After 2 days, the child was hospitalized for respiratory distress, cyanosis, asthenia, and excessive coughing followed by difficult expectoration of three mucous “casts” 3–4 cm in length ( Fig. 1 ). Subsequently, the child undertook respiratory physiotherapy using a new device for lung expansion [the Easy Positive Airway Pressure (EzPAP)], which effectively produces a positive airway pressure throughout the breathing cycle. Her general conditions improved. The patient was no longer dyspnoeic with clearly less wheezing, with 98% oxygen saturation in room air. The sweat test performed in the suspicion of cystic fibrosis (CF) and echocardiogram were normal, whereas Haemophilus influenzae grew from bronchial secretions culture. The cytological and histological examination on sputum casts showed the presence of mucoid material mixed with histiocytes and granulocytic neutrophils in the total absence of other cell components. Since her health condition and O ₂ saturation value in ambient air were good, the scheduled bronchoscopy was not carried out. The patient carried on aerosol treatment associated with respiratory physiotherapy.

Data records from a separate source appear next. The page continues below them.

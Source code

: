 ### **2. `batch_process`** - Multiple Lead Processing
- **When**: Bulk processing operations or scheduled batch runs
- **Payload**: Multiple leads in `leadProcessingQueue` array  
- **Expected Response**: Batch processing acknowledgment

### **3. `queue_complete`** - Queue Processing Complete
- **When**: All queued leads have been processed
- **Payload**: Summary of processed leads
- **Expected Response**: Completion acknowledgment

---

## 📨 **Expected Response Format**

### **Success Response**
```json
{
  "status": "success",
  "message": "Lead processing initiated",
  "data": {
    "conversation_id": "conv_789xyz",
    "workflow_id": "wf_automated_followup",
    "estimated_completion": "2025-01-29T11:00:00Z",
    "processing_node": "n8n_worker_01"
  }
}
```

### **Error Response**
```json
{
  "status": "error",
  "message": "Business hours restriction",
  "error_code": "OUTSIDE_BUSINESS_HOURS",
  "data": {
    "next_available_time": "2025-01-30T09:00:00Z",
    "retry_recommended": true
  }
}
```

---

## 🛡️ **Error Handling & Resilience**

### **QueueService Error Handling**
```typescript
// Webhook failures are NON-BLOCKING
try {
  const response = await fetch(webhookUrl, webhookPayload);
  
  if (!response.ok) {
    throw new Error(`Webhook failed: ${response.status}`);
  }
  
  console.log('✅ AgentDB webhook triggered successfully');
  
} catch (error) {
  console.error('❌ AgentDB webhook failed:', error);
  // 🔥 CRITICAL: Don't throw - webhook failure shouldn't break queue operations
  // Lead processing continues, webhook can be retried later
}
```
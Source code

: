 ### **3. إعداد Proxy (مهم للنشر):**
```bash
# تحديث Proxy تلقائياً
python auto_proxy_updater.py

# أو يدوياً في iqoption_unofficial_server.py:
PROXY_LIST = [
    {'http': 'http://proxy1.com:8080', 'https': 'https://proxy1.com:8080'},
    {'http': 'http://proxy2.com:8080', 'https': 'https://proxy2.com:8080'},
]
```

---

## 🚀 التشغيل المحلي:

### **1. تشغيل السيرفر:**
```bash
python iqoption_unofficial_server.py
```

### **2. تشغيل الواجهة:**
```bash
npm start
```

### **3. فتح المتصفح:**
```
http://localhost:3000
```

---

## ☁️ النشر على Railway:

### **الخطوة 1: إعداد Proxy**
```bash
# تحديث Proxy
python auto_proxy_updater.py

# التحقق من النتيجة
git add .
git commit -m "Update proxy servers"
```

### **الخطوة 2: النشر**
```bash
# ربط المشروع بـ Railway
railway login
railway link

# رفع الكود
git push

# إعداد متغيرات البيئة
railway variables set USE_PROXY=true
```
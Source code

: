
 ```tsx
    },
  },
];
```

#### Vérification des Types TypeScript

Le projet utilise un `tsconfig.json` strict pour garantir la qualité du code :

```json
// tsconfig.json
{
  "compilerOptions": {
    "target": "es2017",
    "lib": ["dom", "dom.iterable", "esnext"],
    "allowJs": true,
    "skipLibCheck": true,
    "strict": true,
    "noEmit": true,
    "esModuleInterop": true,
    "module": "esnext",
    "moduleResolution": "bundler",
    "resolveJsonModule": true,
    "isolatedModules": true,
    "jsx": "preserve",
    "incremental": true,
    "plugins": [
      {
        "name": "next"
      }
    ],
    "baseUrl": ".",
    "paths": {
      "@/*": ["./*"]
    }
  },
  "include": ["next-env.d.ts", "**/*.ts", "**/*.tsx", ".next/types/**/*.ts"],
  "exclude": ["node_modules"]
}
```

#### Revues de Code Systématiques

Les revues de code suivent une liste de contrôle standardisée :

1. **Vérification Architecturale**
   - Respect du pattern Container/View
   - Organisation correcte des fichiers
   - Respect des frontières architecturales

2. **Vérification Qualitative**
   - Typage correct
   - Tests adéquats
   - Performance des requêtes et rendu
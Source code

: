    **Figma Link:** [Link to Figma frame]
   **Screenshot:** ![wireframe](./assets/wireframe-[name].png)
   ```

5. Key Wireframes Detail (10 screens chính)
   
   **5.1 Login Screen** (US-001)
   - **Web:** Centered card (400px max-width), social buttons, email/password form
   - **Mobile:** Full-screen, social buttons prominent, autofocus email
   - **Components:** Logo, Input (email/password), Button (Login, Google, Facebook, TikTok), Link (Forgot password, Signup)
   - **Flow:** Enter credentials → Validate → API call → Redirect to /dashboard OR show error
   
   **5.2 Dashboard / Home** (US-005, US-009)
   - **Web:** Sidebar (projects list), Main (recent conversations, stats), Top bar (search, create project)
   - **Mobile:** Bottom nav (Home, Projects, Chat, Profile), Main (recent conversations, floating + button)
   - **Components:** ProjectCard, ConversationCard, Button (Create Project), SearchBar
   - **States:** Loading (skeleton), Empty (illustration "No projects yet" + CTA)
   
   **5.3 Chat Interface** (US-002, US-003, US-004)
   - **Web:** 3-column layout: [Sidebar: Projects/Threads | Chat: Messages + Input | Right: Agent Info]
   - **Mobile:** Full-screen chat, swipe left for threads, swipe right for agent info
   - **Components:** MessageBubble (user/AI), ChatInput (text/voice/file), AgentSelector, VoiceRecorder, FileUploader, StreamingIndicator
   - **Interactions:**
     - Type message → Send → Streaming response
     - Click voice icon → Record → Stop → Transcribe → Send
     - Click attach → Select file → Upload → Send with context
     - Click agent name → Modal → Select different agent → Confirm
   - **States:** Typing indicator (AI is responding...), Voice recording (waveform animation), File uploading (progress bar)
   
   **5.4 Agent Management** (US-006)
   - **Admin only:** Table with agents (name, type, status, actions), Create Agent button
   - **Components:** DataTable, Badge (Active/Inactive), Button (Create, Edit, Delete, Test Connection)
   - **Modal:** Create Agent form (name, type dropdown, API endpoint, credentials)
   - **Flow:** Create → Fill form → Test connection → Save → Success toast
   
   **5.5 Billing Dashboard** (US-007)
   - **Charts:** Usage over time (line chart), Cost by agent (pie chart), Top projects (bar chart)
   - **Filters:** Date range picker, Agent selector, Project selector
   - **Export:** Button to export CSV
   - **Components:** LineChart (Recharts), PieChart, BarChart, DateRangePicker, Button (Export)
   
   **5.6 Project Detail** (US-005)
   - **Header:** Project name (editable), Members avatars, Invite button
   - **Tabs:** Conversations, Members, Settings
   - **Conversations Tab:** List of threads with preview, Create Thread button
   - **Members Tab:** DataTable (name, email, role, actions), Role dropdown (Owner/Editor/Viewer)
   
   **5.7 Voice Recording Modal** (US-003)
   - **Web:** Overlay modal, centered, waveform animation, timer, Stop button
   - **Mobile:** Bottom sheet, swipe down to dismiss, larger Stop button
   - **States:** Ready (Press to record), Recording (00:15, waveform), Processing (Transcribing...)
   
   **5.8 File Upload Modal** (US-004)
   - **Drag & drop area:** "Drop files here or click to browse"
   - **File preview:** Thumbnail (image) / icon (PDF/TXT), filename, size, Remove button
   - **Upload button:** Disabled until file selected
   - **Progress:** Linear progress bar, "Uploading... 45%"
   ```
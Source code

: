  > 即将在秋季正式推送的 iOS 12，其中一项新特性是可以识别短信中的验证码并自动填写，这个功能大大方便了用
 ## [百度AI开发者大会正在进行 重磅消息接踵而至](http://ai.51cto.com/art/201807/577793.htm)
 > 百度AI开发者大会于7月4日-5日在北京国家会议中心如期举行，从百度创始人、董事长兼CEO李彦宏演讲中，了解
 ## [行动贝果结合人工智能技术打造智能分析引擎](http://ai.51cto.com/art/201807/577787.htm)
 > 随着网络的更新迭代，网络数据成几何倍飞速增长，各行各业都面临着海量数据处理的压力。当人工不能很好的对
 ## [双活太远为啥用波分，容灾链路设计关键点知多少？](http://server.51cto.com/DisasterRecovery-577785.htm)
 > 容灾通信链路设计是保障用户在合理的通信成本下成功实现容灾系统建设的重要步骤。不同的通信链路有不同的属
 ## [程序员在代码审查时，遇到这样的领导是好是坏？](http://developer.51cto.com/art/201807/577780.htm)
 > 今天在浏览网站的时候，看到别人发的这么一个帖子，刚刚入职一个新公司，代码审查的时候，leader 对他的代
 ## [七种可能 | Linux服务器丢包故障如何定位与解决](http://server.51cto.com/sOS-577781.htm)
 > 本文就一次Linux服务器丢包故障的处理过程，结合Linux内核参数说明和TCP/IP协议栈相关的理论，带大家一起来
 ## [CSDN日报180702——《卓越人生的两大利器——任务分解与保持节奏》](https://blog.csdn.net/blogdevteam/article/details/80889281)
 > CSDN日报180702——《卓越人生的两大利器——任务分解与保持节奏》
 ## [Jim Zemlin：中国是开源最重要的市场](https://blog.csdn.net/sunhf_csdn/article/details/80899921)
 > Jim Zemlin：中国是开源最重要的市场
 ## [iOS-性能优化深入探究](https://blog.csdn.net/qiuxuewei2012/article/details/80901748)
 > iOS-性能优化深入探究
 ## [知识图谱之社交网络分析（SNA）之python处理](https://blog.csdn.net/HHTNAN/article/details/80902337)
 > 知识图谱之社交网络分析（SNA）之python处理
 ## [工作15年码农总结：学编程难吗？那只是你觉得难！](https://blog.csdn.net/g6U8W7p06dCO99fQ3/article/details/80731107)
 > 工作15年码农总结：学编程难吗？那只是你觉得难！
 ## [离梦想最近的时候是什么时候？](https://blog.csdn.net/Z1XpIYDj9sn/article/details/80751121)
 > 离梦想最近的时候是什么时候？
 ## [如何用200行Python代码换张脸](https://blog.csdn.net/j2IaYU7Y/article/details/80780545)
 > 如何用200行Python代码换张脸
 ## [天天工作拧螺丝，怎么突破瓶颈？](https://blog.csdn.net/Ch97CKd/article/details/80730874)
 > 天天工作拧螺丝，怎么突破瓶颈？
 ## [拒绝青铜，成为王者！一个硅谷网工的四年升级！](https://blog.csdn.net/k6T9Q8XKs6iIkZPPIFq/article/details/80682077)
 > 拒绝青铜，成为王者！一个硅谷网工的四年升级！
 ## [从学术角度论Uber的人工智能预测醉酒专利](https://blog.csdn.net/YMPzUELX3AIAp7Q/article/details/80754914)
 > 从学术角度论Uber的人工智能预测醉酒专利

A bronchial expectorated cast.

The child’s good condition continued and she could cough up thick mucus without difficulty. Moreover, there was further improvement in her oxygen saturation and cough symptoms diminished and, then, totally disappeared. The patient was discharged after 5 days Diagnosis of plastic bronchitis was done and it was given aerosol therapy with 7% hypertonic saline supplemented with hyaluronic acid twice daily performing after salbutamol inhalation, and oral azitromycin. Furthermore, chest physiotherapy with the use of a positive expiratory pressure mask was added for the next three months.

During follow-up (1 year), her health conditions improved greatly. Mucus production was absent and there were intermittent episodes of bronchospasm. Hyaneb ^® treatment was suspended after 3 months after which there was a recurrence of a cough with yellowish sputum, which required a new treatment course with the drugs. The symptoms resolved promptly. At the last outpatient visit, a spirometry was performed. It showed normal respiratory function and resolution of the respiratory symptoms were observed.